I guess it isn’t an accident that I’m not doing quite much for my OJT this week. At first I was complaining; so much idle time, it just doesn’t feel good on the insides. Sure, I marathoned 49 Days and Smiling Pasta, but at the end of the day, when my eyes are already too tired to watch, I wouldn’t close it. Only two things would occur: either I shed tears, or I stare into nothingness. Not healthy at all.
Events of the past few days are enough to keep me from functioning. These are both issues I’ve struggled with for the past months. These are things I’ve prayed to God about numerous times. My heart sank, crashed and burned over these problems. Let’s just say this week happened to be some sort of a commencement rite, if you will.
But hey, the Lord still loves me. He really does. Despite all that I’ve done–all the failures, all the letdowns.
What grace! What love! These things, I am aware of them whenever I’m in church, or when I’m leading my cellgroup, or when I’m blogging. Especially when I’m blogging. But once problems arise, these problems tend to blur the great view I always have of Jesus, of Love, of Grace. Like a heavy tinted curtain blocking a window that is overlooking to nature: oceans, mountains, blue skies, green trees. Beauty in its purest form.
I believe the Lord is telling me again to look only to Him. Because He isn’t joking when He said He’s more than enough. And that He alone can satisfy.
Tonight there were two things which reminded me of that Love:
- Everyday Isa’s Life Is Too Long To Be Spent Thinking You Are Alone (You’re Not.) – In which she reminds everyone (including me) that we are loved. No matter where we are, what we are, who we are, why we are…we are loved. Immensely, at that. And if you know it’s God who’s loving you, then you cannot be mistaken. He’s got a great love, that once you’ve experienced it, it will surely take your breath away.
- While browsing the net, texting people, watching Love You and being great at multitasking all at the same time, the Lord suddenly impressed a line of one of Chris Tomlin’s songs: How can I keep from singing Your praise? I was awestruck. I dropped everything, looked for a video, listened to it, and voila: TEARS. Tears because I was overwhelmed that at such a time as this, a Great Lover even took notice of me–a sinner, unworthy of any affection from God Himself.

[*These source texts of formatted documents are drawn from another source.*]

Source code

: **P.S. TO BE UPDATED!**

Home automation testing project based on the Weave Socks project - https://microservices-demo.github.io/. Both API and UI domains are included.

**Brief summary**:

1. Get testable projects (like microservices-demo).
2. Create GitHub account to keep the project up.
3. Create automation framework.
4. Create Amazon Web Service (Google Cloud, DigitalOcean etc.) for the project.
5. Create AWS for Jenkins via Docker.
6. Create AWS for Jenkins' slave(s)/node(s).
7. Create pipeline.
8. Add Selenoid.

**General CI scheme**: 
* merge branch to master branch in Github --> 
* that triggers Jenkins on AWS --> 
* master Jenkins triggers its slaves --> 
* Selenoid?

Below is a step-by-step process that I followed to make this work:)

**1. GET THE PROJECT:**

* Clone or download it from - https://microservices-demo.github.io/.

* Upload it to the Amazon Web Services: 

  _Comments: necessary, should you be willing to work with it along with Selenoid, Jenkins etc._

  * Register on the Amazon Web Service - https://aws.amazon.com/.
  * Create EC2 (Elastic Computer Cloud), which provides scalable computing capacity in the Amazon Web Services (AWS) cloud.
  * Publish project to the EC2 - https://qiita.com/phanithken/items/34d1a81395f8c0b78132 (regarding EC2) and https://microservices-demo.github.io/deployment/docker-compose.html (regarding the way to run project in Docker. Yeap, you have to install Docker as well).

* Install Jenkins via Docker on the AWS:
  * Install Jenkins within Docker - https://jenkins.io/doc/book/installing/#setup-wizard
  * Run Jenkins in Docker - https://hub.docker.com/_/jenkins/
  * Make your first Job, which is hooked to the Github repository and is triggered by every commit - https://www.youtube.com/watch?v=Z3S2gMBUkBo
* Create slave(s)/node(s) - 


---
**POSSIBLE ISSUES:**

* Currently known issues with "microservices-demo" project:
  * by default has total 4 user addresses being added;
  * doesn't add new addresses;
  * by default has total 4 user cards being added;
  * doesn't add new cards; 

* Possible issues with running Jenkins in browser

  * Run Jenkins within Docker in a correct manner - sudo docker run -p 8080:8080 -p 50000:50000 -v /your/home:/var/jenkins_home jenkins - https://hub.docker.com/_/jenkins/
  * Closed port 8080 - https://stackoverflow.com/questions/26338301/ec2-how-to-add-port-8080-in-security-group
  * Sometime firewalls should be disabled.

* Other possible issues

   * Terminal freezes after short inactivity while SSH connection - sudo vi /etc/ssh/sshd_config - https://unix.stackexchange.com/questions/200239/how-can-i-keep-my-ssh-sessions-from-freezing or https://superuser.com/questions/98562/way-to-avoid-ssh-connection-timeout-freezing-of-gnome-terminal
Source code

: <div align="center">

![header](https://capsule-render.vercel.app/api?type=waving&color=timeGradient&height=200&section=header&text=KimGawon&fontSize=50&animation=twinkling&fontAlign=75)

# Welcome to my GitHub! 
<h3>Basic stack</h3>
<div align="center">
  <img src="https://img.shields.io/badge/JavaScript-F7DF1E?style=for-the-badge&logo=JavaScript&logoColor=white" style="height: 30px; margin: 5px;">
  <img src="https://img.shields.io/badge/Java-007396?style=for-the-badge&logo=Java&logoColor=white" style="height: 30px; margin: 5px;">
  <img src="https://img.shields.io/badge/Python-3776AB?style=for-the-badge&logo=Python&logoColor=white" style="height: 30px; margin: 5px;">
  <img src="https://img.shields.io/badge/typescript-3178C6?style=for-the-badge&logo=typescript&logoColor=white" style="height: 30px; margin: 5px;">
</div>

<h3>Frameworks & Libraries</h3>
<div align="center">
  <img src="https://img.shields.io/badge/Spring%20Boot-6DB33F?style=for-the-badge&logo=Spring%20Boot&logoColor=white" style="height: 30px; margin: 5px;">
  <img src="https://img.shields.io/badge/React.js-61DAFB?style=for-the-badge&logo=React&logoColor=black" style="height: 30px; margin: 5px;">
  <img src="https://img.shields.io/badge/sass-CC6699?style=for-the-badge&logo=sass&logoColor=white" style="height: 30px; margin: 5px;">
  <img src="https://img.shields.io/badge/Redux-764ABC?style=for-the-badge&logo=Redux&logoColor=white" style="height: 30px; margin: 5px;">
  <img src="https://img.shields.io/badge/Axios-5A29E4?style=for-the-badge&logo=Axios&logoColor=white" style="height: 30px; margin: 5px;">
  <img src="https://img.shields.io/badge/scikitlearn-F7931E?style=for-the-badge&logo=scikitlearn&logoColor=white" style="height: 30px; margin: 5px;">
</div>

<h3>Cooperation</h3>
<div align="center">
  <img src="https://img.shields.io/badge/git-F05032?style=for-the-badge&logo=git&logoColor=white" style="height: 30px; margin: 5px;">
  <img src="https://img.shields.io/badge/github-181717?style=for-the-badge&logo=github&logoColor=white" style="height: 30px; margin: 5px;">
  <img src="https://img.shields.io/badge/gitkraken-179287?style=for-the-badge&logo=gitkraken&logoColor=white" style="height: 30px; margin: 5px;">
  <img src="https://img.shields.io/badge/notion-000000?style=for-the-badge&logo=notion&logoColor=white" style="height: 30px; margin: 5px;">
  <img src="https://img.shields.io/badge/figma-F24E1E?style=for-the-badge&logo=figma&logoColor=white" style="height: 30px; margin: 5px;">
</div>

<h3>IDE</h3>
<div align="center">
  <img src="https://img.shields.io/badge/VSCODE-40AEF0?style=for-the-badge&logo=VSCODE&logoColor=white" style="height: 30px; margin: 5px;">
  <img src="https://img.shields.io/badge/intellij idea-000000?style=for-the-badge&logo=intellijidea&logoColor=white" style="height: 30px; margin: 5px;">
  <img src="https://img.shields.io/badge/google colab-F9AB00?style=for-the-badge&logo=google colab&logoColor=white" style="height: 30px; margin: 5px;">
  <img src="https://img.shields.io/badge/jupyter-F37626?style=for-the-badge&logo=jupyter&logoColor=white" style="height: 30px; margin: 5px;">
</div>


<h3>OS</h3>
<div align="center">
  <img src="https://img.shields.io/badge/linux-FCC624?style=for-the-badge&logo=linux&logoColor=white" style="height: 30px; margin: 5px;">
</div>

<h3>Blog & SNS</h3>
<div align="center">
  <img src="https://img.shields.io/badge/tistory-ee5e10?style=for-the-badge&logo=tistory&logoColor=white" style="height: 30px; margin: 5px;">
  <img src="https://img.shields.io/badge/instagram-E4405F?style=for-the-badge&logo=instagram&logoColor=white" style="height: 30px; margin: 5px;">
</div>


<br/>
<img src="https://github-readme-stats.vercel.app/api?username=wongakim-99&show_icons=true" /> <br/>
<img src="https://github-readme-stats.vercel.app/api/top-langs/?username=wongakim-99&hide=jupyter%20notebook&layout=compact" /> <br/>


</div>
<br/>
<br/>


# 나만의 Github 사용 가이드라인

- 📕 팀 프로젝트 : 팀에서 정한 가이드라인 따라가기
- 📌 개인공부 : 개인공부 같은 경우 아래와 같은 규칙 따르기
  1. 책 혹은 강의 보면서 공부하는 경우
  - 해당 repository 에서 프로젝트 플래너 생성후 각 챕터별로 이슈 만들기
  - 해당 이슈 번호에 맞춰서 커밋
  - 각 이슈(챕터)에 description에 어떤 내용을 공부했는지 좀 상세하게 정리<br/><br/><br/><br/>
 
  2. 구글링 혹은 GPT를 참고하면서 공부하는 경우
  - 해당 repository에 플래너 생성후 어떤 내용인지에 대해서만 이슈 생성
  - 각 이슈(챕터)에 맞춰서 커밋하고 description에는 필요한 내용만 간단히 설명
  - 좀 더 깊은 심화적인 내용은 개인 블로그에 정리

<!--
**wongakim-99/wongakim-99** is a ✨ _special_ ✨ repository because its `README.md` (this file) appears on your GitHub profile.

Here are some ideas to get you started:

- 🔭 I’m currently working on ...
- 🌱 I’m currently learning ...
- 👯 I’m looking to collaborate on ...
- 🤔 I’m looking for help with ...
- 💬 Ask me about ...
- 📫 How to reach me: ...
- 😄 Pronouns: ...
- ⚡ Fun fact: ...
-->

I can sing in the troubled times
Sing when I win
I can sing when I lose my step
And fall down again
I can sing ’cause You pick me up
Sing ’cause You’re there
I can sing ’cause You hear me, Lord
When I call to You in prayer
I can sing with my last breath
Sing for I know
That I’ll sing with the angels
And the saints around the throne
Yes, I am still standing. But by the grace of God. Because of Him, I can sing in the troubled times. And nothing, no one, not even problems can keep me from singing.